Lo mismo sucedió con el Centro
Ulloa,  
una
de las áreas mas sensibles de la Secretaria, donde se prestaba asistencia y
acompañamiento a víctimas de las torturas y testigos de delitos de lesa
humanidad, que quedó totalmente desmantelado y muchos trabajadores fueron dados
de baja. Allí no solo se asistía a víctimas del terrorismo de Estado sino
también a ciudadanos afectados por violencia institucional o por la Tragedia de
Cromañon.

Algo similar sucedió con el Programa
Verdad y Justicia,
creado en el ámbito del
Ministerio de Justicia – tras la desaparición de Julio López- con la intención
de procurar seguridad a los testigos y victimas al que le redujeron
notablemente el personal especializado.

O con la Dirección Nacional de Derechos
Humanos
del Ministerio de Seguridad que
Patricia
Bullrich eliminó despidiendo a todo el equipo y con el programa de la Dirección
Nacional y Derecho Internacional Humanitario
del Ministerio de Defensa que
colaboró con el  hallazgo de las “actas
secretas de la Junta militar” y las desclasificaciones de la documentación
sobre Malvinas. Todas fueron desmanteladas al igual que las areas creadas para
investigar los delitos económicos del terrorismo de estado.

Políticas de
Estado represivas

El gobierno de Macri también implementó la represión como método ante cualquier reclamo
de los trabajadores que defendían sus derechos, resultando innumerables
compañeros heridos y detenidos en cada movilización. Práctica que comenzó con
la temprana detención de la dirigente social Milagro Salas

El gatillo fácil
como política institucional, también conocida como  Doctrina Chocobar,  fue utilizada como  amedrentamiento ante la protesta social.

La desaparición
forzada y posterior  muerte de  Santiago Maldonado, el asesinato por la
espalda de Rafael Nahuel, la violencia Institucional contra los pueblos
originarios, las masacres de Pergamino, Esteban Echeverría, San Miguel del
Monte  y en el interior profundo de
nuestro país,  marcaron un tiempo de
sistemática violación de los Derechos Humanos que provocaron  un grave deterioro de la calidad democrática
en nuestro país.

Sumando a su política
represiva la aberrante violación a los DD.HH que representa dejar a  más del 40% de compatriotas bajo la línea de
la pobreza, sufriendo el hambre y el desamparo por parte del Estado, sin acceso
a una vivienda digna ni al sistema de salud y educación.

El futuro
afortunadamente no depende solo de la voluntad de la nueva coalición de
gobierno sino de nuestro compromiso y lucha como organizaciones gremiales y
sociales en las calle codo a codo hasta recuperar lo que el Macrismo quiso
avasallar.

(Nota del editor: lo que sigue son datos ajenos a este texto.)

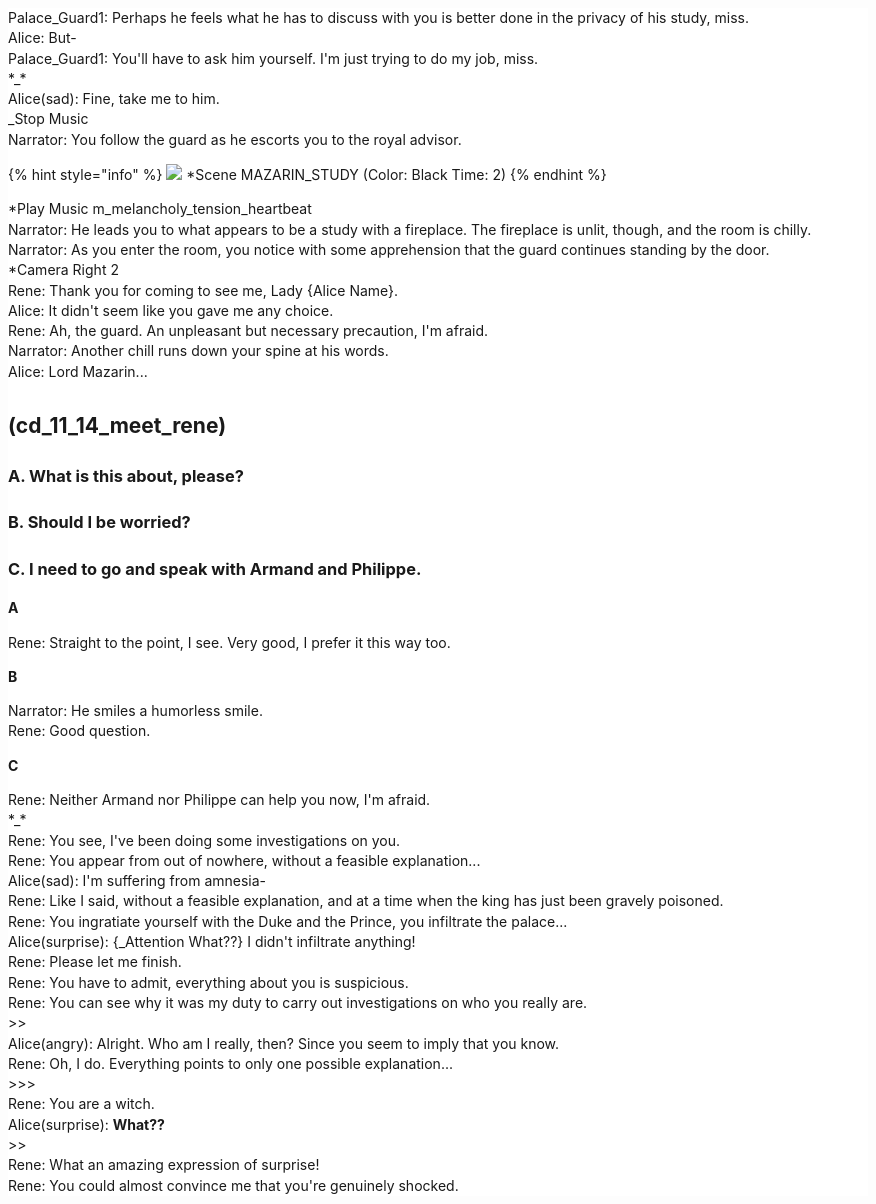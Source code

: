 Palace\_Guard1: Perhaps he feels what he has to discuss with you is better done in the privacy of his study, miss.  
Alice: But-  
Palace\_Guard1: You'll have to ask him yourself. I'm just trying to do my job, miss.  
\*_\*  
Alice\(sad\): Fine, take me to him.  
\_Stop Music  
Narrator: You follow the guard as he escorts you to the royal advisor.

{% hint style="info" %}
![](https://ustories.saiyunyx.com/update/CDN_C/CDN/BGPics/bg_medieval_fireplace_study_secretaire.jpg-story) \*Scene MAZARIN\_STUDY \(Color: Black Time: 2\)
{% endhint %}

\*Play Music m\_melancholy\_tension\_heartbeat  
Narrator: He leads you to what appears to be a study with a fireplace. The fireplace is unlit, though, and the room is chilly.  
Narrator: As you enter the room, you notice with some apprehension that the guard continues standing by the door.  
\*Camera Right 2  
Rene: Thank you for coming to see me, Lady {Alice Name}.  
Alice: It didn't seem like you gave me any choice.  
Rene: Ah, the guard. An unpleasant but necessary precaution, I'm afraid.  
Narrator: Another chill runs down your spine at his words.  
Alice: Lord Mazarin...

## \(cd\_11\_14\_meet\_rene\)

### A. What is this about, please?

### B. Should I be worried?

### C. I need to go and speak with Armand and Philippe.

**A**

Rene: Straight to the point, I see. Very good, I prefer it this way too.

**B**

Narrator: He smiles a humorless smile.  
Rene: Good question.

**C**

Rene: Neither Armand nor Philippe can help you now, I'm afraid.  
\*_\*  
Rene: You see, I've been doing some investigations on you.  
Rene: You appear from out of nowhere, without a feasible explanation...  
Alice\(sad\): I'm suffering from amnesia-  
Rene: Like I said, without a feasible explanation, and at a time when the king has just been gravely poisoned.  
Rene: You ingratiate yourself with the Duke and the Prince, you infiltrate the palace...  
Alice\(surprise\): {_Attention What??} I didn't infiltrate anything!  
Rene: Please let me finish.  
Rene: You have to admit, everything about you is suspicious.  
Rene: You can see why it was my duty to carry out investigations on who you really are.  
&gt;&gt;  
Alice\(angry\): Alright. Who am I really, then? Since you seem to imply that you know.  
Rene: Oh, I do. Everything points to only one possible explanation...  
&gt;&gt;&gt;  
Rene: You are a witch.  
Alice\(surprise\): **What??**  
&gt;&gt;  
Rene: What an amazing expression of surprise!  
Rene: You could almost convince me that you're genuinely shocked.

De la misma forma que salimos a las calles cuando quiso imponer el
2×1, y tuvieron que dar marcha atrás.

Es nuestra
obligación manifestarnos libremente, defender nuestros derechos, continuar movilizándonos
por la reincorporación de todos los despedidos en el Estado exigir al nuevo
gobierno el desprocesamiento de los más de 500 compañerxs de ATE y la CTA A que hoy se encuentran
a expensas de los jueces, y la libertad a los presos políticos.

Quienes
resistimos cada día fuimos construyendo ciudadanía poniendo el cuerpo en las
calles y también en las urnas para cambiar este modelo. Por eso nuestra
resistencia desde ATE Y CTA Autónoma no acaba.

Tenemos que
continuar fortaleciendo nuestra organización para recuperar cada derecho y  liberar la nación. Como así también
manifestar, tanto aquí como allá, nuestra solidaridad con los pueblos hermanos
del Estado Plurinacional de Bolivia y con la lucha del pueblo Chileno.

Este es y será
nuestro compromiso en el Día Internacional de los Derechos Humanos y siempre.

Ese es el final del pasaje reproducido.